Why is Overstock doing this? For one thing, initial coin offerings have been in the crosshairs of the SEC for a good year now, and U.S. citizens have been kept from participating in an increasing number of these offerings. TZERO gives new tokens rock-solid legal cover.

And because it uses blockchain technology, tZERO cuts out the middlemen – mainly brokers and dealers – making transactions faster and cheaper.

TZERO is also smart. It incorporates regulations into the token protocol, offering enterprise-level blockchain solutions – including token issuance, management and trading.
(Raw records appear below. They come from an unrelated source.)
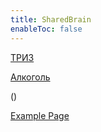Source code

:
 ```yaml
---
title: SharedBrain
enableToc: false
---
```


[ТРИЗ](notes/triz.md)

[Алкоголь](notes/alcohol.md)

()

[Example Page](notes/example.md)




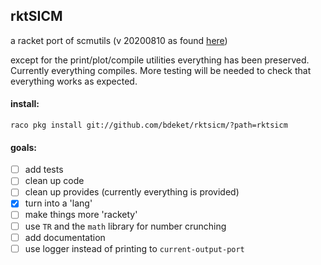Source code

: ## rktSICM

a racket port of scmutils (v 20200810 as found [here](http://groups.csail.mit.edu/mac/users/gjs/6946/linux-install.htm))

except for the print/plot/compile utilities everything has been preserved.
Currently everything compiles. More testing will be needed to check that everything works as expected.

#### install:
```
raco pkg install git://github.com/bdeket/rktsicm/?path=rktsicm
```

#### goals:

- [ ] add tests
- [ ] clean up code
- [ ] clean up provides (currently everything is provided)
- [X] turn into a 'lang'
- [ ] make things more 'rackety'
- [ ] use `TR` and the `math` library for number crunching
- [ ] add documentation
- [ ] use logger instead of printing to `current-output-port`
And it retains many of the important features that come with traditional securities, including rights, security and protections.

Work in Progress

Video game publishing company Planet Digital is selling a security token and plans to list it on tZERO. Others will surely follow. There are reports that startup car company Elio, a company producing light three-wheeled cars, will be listing shortly.
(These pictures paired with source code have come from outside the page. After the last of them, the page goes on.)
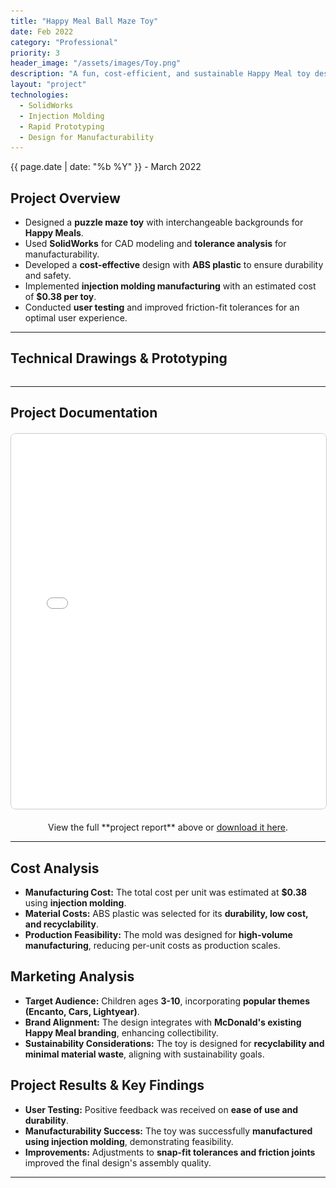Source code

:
 ```yaml
---
title: "Happy Meal Ball Maze Toy"
date: Feb 2022
category: "Professional"  
priority: 3
header_image: "/assets/images/Toy.png"  
description: "A fun, cost-efficient, and sustainable Happy Meal toy designed for mass production."
layout: "project"  
technologies:
  - SolidWorks
  - Injection Molding
  - Rapid Prototyping
  - Design for Manufacturability
---
```


<div class="project-meta">
    <span class="project-date">{{ page.date | date: "%b %Y" }} - March 2022</span>
</div>

## **Project Overview**
- Designed a **puzzle maze toy** with interchangeable backgrounds for **Happy Meals**.
- Used **SolidWorks** for CAD modeling and **tolerance analysis** for manufacturability.
- Developed a **cost-effective** design with **ABS plastic** to ensure durability and safety.
- Implemented **injection molding manufacturing** with an estimated cost of **$0.38 per toy**.
- Conducted **user testing** and improved friction-fit tolerances for an optimal user experience.

---

## **Technical Drawings & Prototyping**
<div class="carousel-container">
    <button class="carousel-btn prev" onclick="changeSlide(-1)">❮</button>
    <div class="carousel">
        <img src="/assets/images/Toy.png" alt="Final Happy Meal Toys" class="carousel-image active expandable-image" onclick="toggleImageSize(this)">
        <img src="/assets/images/TechSketch.png" alt="Technical Drawing" class="carousel-image expandable-image" onclick="toggleImageSize(this)">
        <img src="/assets/images/ExplodedView.png" alt="Exploded View" class="carousel-image expandable-image" onclick="toggleImageSize(this)">
    </div>
    <button class="carousel-btn next" onclick="changeSlide(1)">❯</button>
</div>

---

## **Project Documentation**
<embed src="/assets/documents/HappyMeals.pdf" width="100%" height="600px" type="application/pdf">
<p style="text-align: center;">
View the full **project report** above or <a href="/assets/documents/HappyMeals.pdf" target="_blank">download it here</a>.
</p>

---

## **Cost Analysis**
- **Manufacturing Cost:** The total cost per unit was estimated at **$0.38** using **injection molding**.
- **Material Costs:** ABS plastic was selected for its **durability, low cost, and recyclability**.
- **Production Feasibility:** The mold was designed for **high-volume manufacturing**, reducing per-unit costs as production scales.

## **Marketing Analysis**
- **Target Audience:** Children ages **3-10**, incorporating **popular themes (Encanto, Cars, Lightyear)**.
- **Brand Alignment:** The design integrates with **McDonald's existing Happy Meal branding**, enhancing collectibility.
- **Sustainability Considerations:** The toy is designed for **recyclability and minimal material waste**, aligning with sustainability goals.

## **Project Results & Key Findings**
- **User Testing:** Positive feedback was received on **ease of use and durability**.
- **Manufacturability Success:** The toy was successfully **manufactured using injection molding**, demonstrating feasibility.
- **Improvements:** Adjustments to **snap-fit tolerances and friction joints** improved the final design's assembly quality.

---

<!-- CSS -->
<style>
/* Carousel Container */
.carousel-container {
  position: relative;
  width: 100%;
  max-width: 700px;
  margin: auto;
  overflow: hidden;
}

/* Carousel */
.carousel {
  position: relative;
  width: 100%;
  height: auto;
}

/* Carousel Images: hide all except active */
.carousel-image {
  position: absolute;
  top: 0;
  left: 0;
  width: 100%;
  max-width: 700px;
  display: none;
  border-radius: 8px;
  transition: transform 0.3s ease;
}
.carousel-image.active {
  display: block;
}

/* Navigation Buttons */
.carousel-btn {
  position: absolute;
  top: 50%;
  transform: translateY(-50%);
  background-color: rgba(0,0,0,0.5);
  color: white;
  border: none;
  cursor: pointer;
  padding: 10px;
  font-size: 2rem;
  border-radius: 50%;
  z-index: 10;
}
.prev { left: -40px; }
.next { right: -40px; }
.carousel-btn:hover {
  background-color: rgba(0,0,0,0.8);
}

/* Click-to-Expand: default pointer */
.expandable-image {
  cursor: pointer;
}

/* Expanded image styling: limit to 90vw/90vh */
.expandable-image.expanded {
  position: fixed;
  top: 50%;
  left: 50%;
  transform: translate(-50%, -50%);
  max-width: 90vw;
  max-height: 90vh;
  z-index: 1000;
  background: rgba(0,0,0,0.8);
  padding: 10px;
  border-radius: 8px;
}

/* PDF embed styling */
embed {
  display: block;
  margin: 20px auto;
  border: 1px solid #ccc;
  border-radius: 8px;
}
</style>

<!-- JavaScript -->
<script>
document.addEventListener("DOMContentLoaded", function() {
  let currentSlide = 0;
  const images = document.querySelectorAll(".carousel-image");

  function showSlide(index) {
    images.forEach((img, i) => {
      if(i === index) {
        img.classList.add("active");
      } else {
        img.classList.remove("active");
      }
    });
  }

  window.changeSlide = function(step) {
    currentSlide += step;
    if (currentSlide >= images.length) currentSlide = 0;
    if (currentSlide < 0) currentSlide = images.length - 1;
    showSlide(currentSlide);
  };

  window.toggleImageSize = function(img) {
    img.classList.toggle("expanded");
  };

  // Initialize carousel with first image visible
  showSlide(currentSlide);
});
</script>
But tZERO isn’t exactly taking the markets by storm. The main problem? There just haven’t been that many security tokens issued to date, even though practically every kind of asset imaginable can be tokenized.

It’s important to understand that tZERO is still a work in progress. The company says it’s in talks with about 60 private companies to tokenize their shares. Its platform currently handles only private equity shares, but it’s planning on setting up a separate platform in the near future to handle public companies. Eventually, tZERO envisions covering a wide swath of asset classes.
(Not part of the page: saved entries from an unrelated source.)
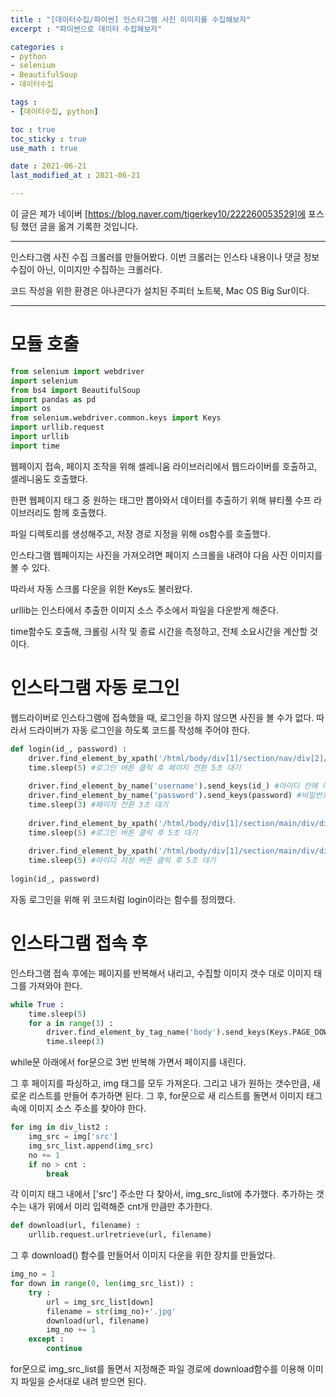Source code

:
 ```yaml
---
title : "[데이터수집/파이썬] 인스타그램 사진 이미지를 수집해보자"
excerpt : "파이썬으로 데이터 수집해보자"

categories : 
- python
- selenium
- BeautifulSoup
- 데이터수집

tags : 
- [데이터수집, python]

toc : true 
toc_sticky : true 
use_math : true

date : 2021-06-21
last_modified_at : 2021-06-21

---
```

이 글은 제가 네이버 [https://blog.naver.com/tigerkey10/222260053529]에 포스팅 했던 글을 옮겨 기록한 것입니다. 

---
인스타그램 사진 수집 크롤러를 만들어봤다. 이번 크롤러는 인스타 내용이나 댓글 정보 수집이 아닌, 이미지만 수집하는 크롤러다. 

코드 작성을 위한 환경은 아나콘다가 설치된 주피터 노트북, Mac OS Big Sur이다. 

---

# 모듈 호출

```python
from selenium import webdriver
import selenium
from bs4 import BeautifulSoup
import pandas as pd
import os
from selenium.webdriver.common.keys import Keys
import urllib.request
import urllib
import time
```

웹페이지 접속, 페이지 조작을 위해 셀레니움 라이브러리에서 웹드라이버를 호출하고, 셀레니움도 호출했다. 

한편 웹페이지 태그 중 원하는 태그만 뽑아와서 데이터를 추출하기 위해 뷰티풀 수프 라이브러리도 함께 호출했다. 

파일 디렉토리를 생성해주고, 저장 경로 지정을 위해 os함수를 호출했다. 

인스타그램 웹페이지는 사진을 가져오려면 페이지 스크롤을 내려야 다음 사진 이미지를 볼 수 있다. 

따라서 자동 스크롤 다운을 위한 Keys도 불러왔다. 

urllib는 인스타에서 추출한 이미지 소스 주소에서 파일을 다운받게 해준다. 

time함수도 호출해, 크롤링 시작 및 종료 시간을 측정하고, 전체 소요시간을 계산할 것이다. 

# 인스타그램 자동 로그인

웹드라이버로 인스타그램에 접속했을 때, 로그인을 하지 않으면 사진을 볼 수가 없다. 따라서 드라이버가 자동 로그인을 하도록 코드를 작성해 주어야 한다. 

```python
def login(id_, password) : 
    driver.find_element_by_xpath('/html/body/div[1]/section/nav/div[2]/div/div/div[3]/div/span/a[1]/button').click()
    time.sleep(5) #로그인 버튼 클릭 후 페이지 전환 5초 대기
    
    driver.find_element_by_name('username').send_keys(id_) #아이디 칸에 미리 입력해준 id 입력하기 
    driver.find_element_by_name('password').send_keys(password) #비밀번호 칸에 미리 입력해준 password 입력하기 
    time.sleep(3) #페이지 전환 3초 대기 
    
    driver.find_element_by_xpath('/html/body/div[1]/section/main/div/div/div[1]/div/form/div/div[3]/button').click()
    time.sleep(5) #로그인 버튼 클릭 후 5초 대기 
    
    driver.find_element_by_xpath('/html/body/div[1]/section/main/div/div/div/section/div/button').click()
    time.sleep(5) #아이디 저장 버튼 클릭 후 5초 대기 
    
login(id_, password) 
```
자동 로그인을 위해 위 코드처럼 login이라는 함수를 정의했다. 

# 인스타그램 접속 후 
인스타그램 접속 후에는 페이지를 반복해서 내리고, 수집할 이미지 갯수 대로 이미지 태그를 가져와야 한다. 
```python
while True : 
    time.sleep(5)
    for a in range(3) : 
        driver.find_element_by_tag_name('body').send_keys(Keys.PAGE_DOWN)
        time.sleep(3)
```
while문 아래에서 for문으로 3번 반복해 가면서 페이지를 내린다. 

그 후 페이지를 파싱하고, img 태그를 모두 가져온다. 그리고 내가 원하는 갯수만큼, 새로운 리스트를 만들어 추가하면 된다. 
그 후, for문으로 새 리스트를 돌면서 이미지 태그 속에 이미지 소스 주소를 찾아야 한다. 

```python
for img in div_list2 : 
    img_src = img['src']
    img_src_list.append(img_src)
    no += 1
    if no > cnt : 
        break
```
각 이미지 태그 내에서 ['src'] 주소만 다 찾아서, img_src_list에 추가했다. 추가하는 갯수는 내가 위에서 미리 입력해준 cnt개 만큼만 추가한다. 
```python
def download(url, filename) : 
    urllib.request.urlretrieve(url, filename)
```
그 후 download() 함수를 만들어서 이미지 다운을 위한 장치를 만들었다. 
```python
img_no = 1
for down in range(0, len(img_src_list)) : 
    try : 
        url = img_src_list[down]
        filename = str(img_no)+'.jpg'
        download(url, filename)
        img_no += 1
    except : 
        continue
```
for문으로 img_src_list를 돌면서 지정해준 파일 경로에 download함수를 이용해 이미지 파일을 순서대로 내려 받으면 된다.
I expect that the pipeline of tokenized assets will grow. Can you imagine the potential of tokenizing real estate investments? I’d certainly like to own a piece of the Empire State Building.

My own experience tells me that though demand is probably not going to mushroom overnight, tZERO is definitely fulfilling a need. Tokenizing assets is the next big thing in the crypto world.

A Potential Revolution

In December, I traveled to New York City to interview a company that had wanted to sell very expensive paintings to retail investors at affordable prices. It wanted to tokenize the paintings and offer affordably priced tokens. But after a couple of chats with the SEC, the company decided it would be too complicated and expensive to do. It went in another direction, with plans to revisit the idea of tokenizing at a later date.

Now, tZERO wasn’t available at the time I visited the company, so it didn’t come up in our conversation. But the reasons why the New York company didn’t tokenize are the very reasons why I think tZERO will be able to attract companies to use its platforms. TZERO was conceived with the express purpose of saving companies seeking to tokenize huge amounts of money on research, development and regulatory costs.

Like I said, it’s a work in progress. TZERO was founded 4 1/2 years ago. It’s taken that much time for the concept of tokenized assets to mature into a usable product.

And no wonder… acquiring equity through the trading of tokens instead of shares is revolutionary. It reimagines how our entire investment system works. And by automating trade service functions, it poses existential risks to a number of vested interests. Brokers and dealers, security lawyers, and investment banks providing instant liquidity would no longer be needed with a much wider investment base of retail investors.

In calling security tokens an “innovation of historic proportions,” Byrne is telling it like it is. Of course, it will have a historic impact only if it catches on. And it will catch on only if the technology does what it’s supposed to do, which is give investors a faster, cheaper, more convenient experience with more optionality.

The launch last week experienced some technical difficulties. Some new users complained about account confirmations and days-long wire transfers. It’s the kind of thing that can kill a business, so tZERO needs to stay on top of this.

Tokenization is coming. The question is, will tZERO lead the charge? Or is it too early?

The market seems to be submitting a vote of “no confidence.” Overstock’s share price is down more than 50% from its peak of last August. The markets could be worried about tZERO’s ability to contribute to Overstock’s bottom line. And tZERO could face serious competition from Coinbase, which is developing its own security token trading platform.

But I think the market has gotten Overstock wrong. It’s significantly underpriced.

Overstock says that profits aren’t a near-term priority. It’ll worry about monetization later and about adoption right now – exactly the right approach.

As the first SEC-regulated crypto alternate trading system, tZERO is a fascinating “grand experiment” – one we’ll be keeping a close eye on. And because we think tokenized securities are the future, we’ll also be on the lookout for startups that can add value to the tokenization ecosystem.